Software that allows the Mars rover Opportunity to perform autonomous data collection and research on portions of the Martian surface recently was named NASA’s “Software of the Year” for 2011. The award was a cause of celebration for several local JPL techies who worked for years on the software’s algorithms.
AEGIS, which stands for Autonomous Exploration for Gathering Increased Science, has been operating on the rover since December 2009, directing onboard cameras to hone in on scientifically interesting elements of the planet’s surface. For it be recognized as the best software being used throughout NASA’s 10 facilities is no small honor, according to Ben Bornstein, a senior member of JPL’s Machine Learning and Instrument Autonomy Group.
“There’s internal competition first, and that competition, in and of itself, is very stiff,” Bornstein said, describing how the team first had to win at JPL, then win among all the other facilities across the nation. “We were very happy to be represented.”
La Cañada resident Michael Burl works with Bornstein as a principal member of the technical staff. On the AEGIS team, Burl helped develop an algorithm named “Rockster.” This front-end visual processing algorithm helps the rover identify the boundary contours of rocks, converting 1 million pixels into an image that can be read back on Earth.
“Subsequent components of the AEGIS software calculate features of the detected rock regions and rank the regions according to the preferences expressed by the mission science team,” Burl added.
Using AEGIS, team members provide the rover with a set of attributes to look for in rocks and other surface features, explained Bornstein, who lives in Sierra Madre.
“When it runs, it will search for things on outcroppings or something of interest. Then it will make a sort of a qualitative judgment based on those criteria,” he said.
The software strengthens the rover’s ability to “Follow the Water,” the overall mission of NASA’s Mars Exploration Rovers program, as it helps Opportunity identify calcitic rocks, like gypsum, that indicate the presence of water at the surface.
Before the software was installed on Opportunity in December 2009, scientists would receive and notice interesting images back on Earth and then have to decide whether or not to send the rover back to the spot in question — it was a process that cost a lot of time and, consequently, money. With AEGIS, the rover can perform its own examination.
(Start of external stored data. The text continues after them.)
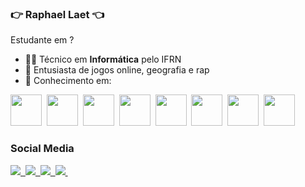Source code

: ### 👉 Raphael Laet 👈
Estudante em ?
- 👨‍💻 Técnico em **Informática** pelo IFRN
- 🍃 Entusiasta de jogos online, geografia e rap
- 🧠 Conhecimento em:

<div display=inline>
  <img width="50" height="50" src="https://cdn.jsdelivr.net/gh/devicons/devicon@latest/icons/html5/html5-original.svg" />&nbsp;
  <img width="50" height="50" src="https://www.coywolf.news/wp-content/uploads/2024/11/purple-css-logo.webp" />&nbsp;
  <img width="50" height="50" src="https://cdn.jsdelivr.net/gh/devicons/devicon@latest/icons/typescript/typescript-original.svg" />&nbsp;
  <img width="50" height="50" src="https://cdn.jsdelivr.net/gh/devicons/devicon@latest/icons/javascript/javascript-original.svg" />&nbsp;
  <img width="50" height="50" src="https://cdn.jsdelivr.net/gh/devicons/devicon@latest/icons/angular/angular-original.svg" />&nbsp;
  <img width="50" height="50" src="https://cdn.jsdelivr.net/gh/devicons/devicon@latest/icons/mysql/mysql-original.svg" />&nbsp;
  <img width="50" height="50" src="https://cdn.jsdelivr.net/gh/devicons/devicon@latest/icons/bootstrap/bootstrap-original.svg" />&nbsp;
  <img width="50" height="50" src="https://cdn.jsdelivr.net/gh/devicons/devicon@latest/icons/canva/canva-original.svg" />&nbsp;
</div>

### Social Media

<div display=inline>
  <a href="mailto:raphalaet05@gmail.com">
    <img src="https://img.shields.io/badge/Gmail-D14836?style=for-the-badge&logo=gmail&logoColor=white" />&nbsp;
  </a>
  <a href="https://www.instagram.com/raphaelaet/">
    <img src="https://img.shields.io/badge/Instagram-%23E4405F.svg?style=for-the-badge&logo=Instagram&logoColor=white" />&nbsp;
  </a>
  <a href="https://x.com/raphael_clz">
    <img src="https://img.shields.io/badge/X-%23000000.svg?style=for-the-badge&logo=X&logoColor=white" />&nbsp;
  </a>
  <a href="https://open.spotify.com/user/31mjop2f45h3okitp7rcwya5yany?si=b6b5132b23ed437b">
    <img src="https://img.shields.io/badge/Spotify-1ED760?style=for-the-badge&logo=spotify&logoColor=white" />&nbsp;
  </a>
</div>

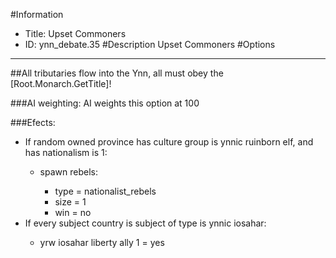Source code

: #Information
 - Title: Upset Commoners
 - ID: ynn_debate.35
#Description
Upset Commoners
#Options

___
##All tributaries flow into the Ynn, all must obey the [Root.Monarch.GetTitle]!

###AI weighting:
AI weights this option at 100


###Efects:<ul><li>If random owned province has culture group is ynnic ruinborn elf, and  has nationalism is 1:</li><ul><li>spawn rebels:</li><ul><li>type = nationalist_rebels</li><li>size = 1</li><li>win = no</li></ul></ul><li>If every subject country is subject of type is ynnic iosahar:</li><ul><li>yrw iosahar liberty ally 1 = yes</li></ul></ul>
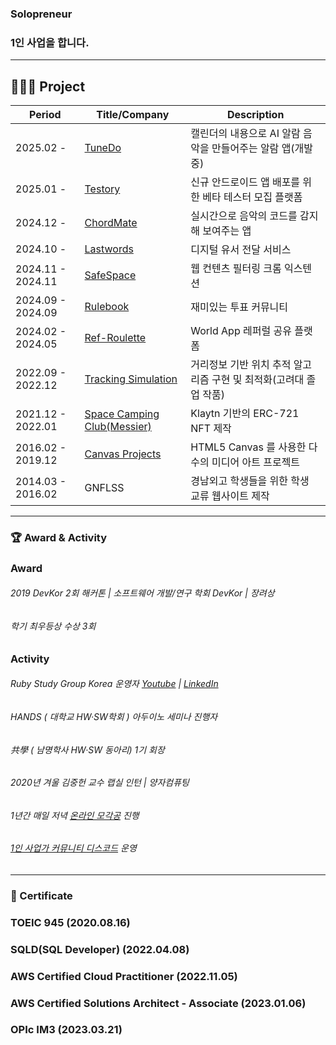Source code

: ### Solopreneur
### 1인 사업을 합니다.

---
## 🧑🏻‍💻 Project
|Period|Title/Company|Description|
|------|---|---|
|2025.02 - |[TuneDo](https://the-babel.com)|캘린더의 내용으로 AI 알람 음악을 만들어주는 알람 앱(개발중)|
|2025.01 - |[Testory](https://the-babel.com)|신규 안드로이드 앱 배포를 위한 베타 테스터 모집 플랫폼|
|2024.12 - |[ChordMate](https://play.google.com/store/apps/details?id=com.thebabel.chord_mate)|실시간으로 음악의 코드를 감지해 보여주는 앱|
|2024.10 - |[Lastwords](https://lastwords.the-babel.com)|디지털 유서 전달 서비스|
|2024.11 - 2024.11|[SafeSpace](https://github.com/erados/SafeSpace)|웹 컨텐츠 필터링 크롬 익스텐션|
|2024.09 - 2024.09|[Rulebook](https://rulebook.the-babel.com)|재미있는 투표 커뮤니티|
|2024.02 - 2024.05|[Ref-Roulette](https://ref-roulette.com/home)|World App 레퍼럴 공유 플랫폼|
|2022.09 - 2022.12|[Tracking Simulation](https://github.com/erados/2022_Tracking_Simulation)|거리정보 기반 위치 추적 알고리즘 구현 및 최적화(고려대 졸업 작품)|
|2021.12 - 2022.01|[Space Camping Club(Messier)](https://github.com/erados/2021_Messier)|Klaytn 기반의 ERC-721 NFT 제작|
|2016.02 - 2019.12|[Canvas Projects](https://github.com/erados/MediaArts)| HTML5 Canvas 를 사용한 다수의 미디어 아트 프로젝트
|2014.03 - 2016.02|GNFLSS|경남외고 학생들을 위한 학생 교류 웹사이트 제작|

---
### 🏆 Award & Activity
### Award

###### 2019 DevKor 2회 해커톤 | 소프트웨어 개발/연구 학회 DevKor | 장려상
###### 학기 최우등상 수상 3회
### Activity

###### Ruby Study Group Korea 운영자 [Youtube](https://www.youtube.com/@myungwoosong/videos) | [LinkedIn](https://www.linkedin.com/company/ruby-study-group-korea)
###### HANDS ( 대학교 HW·SW학회 ) 아두이노 세미나 진행자
###### 共學 ( 남명학사 HW·SW 동아리) 1기 회장
###### 2020년 겨울 김중헌 교수 랩실 인턴 | 양자컴퓨팅
###### 1년간 매일 저녁 [온라인 모각공](https://www.munto.kr/detail-club?id=18133) 진행
###### [1인 사업가 커뮤니티 디스코드](https://discord.gg/Fz3J9gfuMC) 운영
---
### 🔖 Certificate
### TOEIC 945 (2020.08.16)
### SQLD(SQL Developer) (2022.04.08)
### AWS Certified Cloud Practitioner (2022.11.05)
### AWS Certified Solutions Architect - Associate (2023.01.06)
### OPIc IM3 (2023.03.21)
“It's a way to get some bonus science,” Tara Estlin, a rover driver and senior member of JPL's Artificial Intelligence Group, said of AEGIS in a NASA release that was issued after the installation. “We spent years developing this capability on research rovers in the Mars Yard here at JPL. Six years ago, we never expected that we would get a chance to use it on Opportunity.”
Team members hope some version of the AEGIS software will be used on the newest Mars rover, Curiosity, which launched Nov. 26 and is expected to reach the planet’s surface in August, another source of pride for Burl and Bornstein’s team.
“Having built technology that’s flying on Mars is extremely gratifying — it gets me up and going to work each morning,” Bornstein said.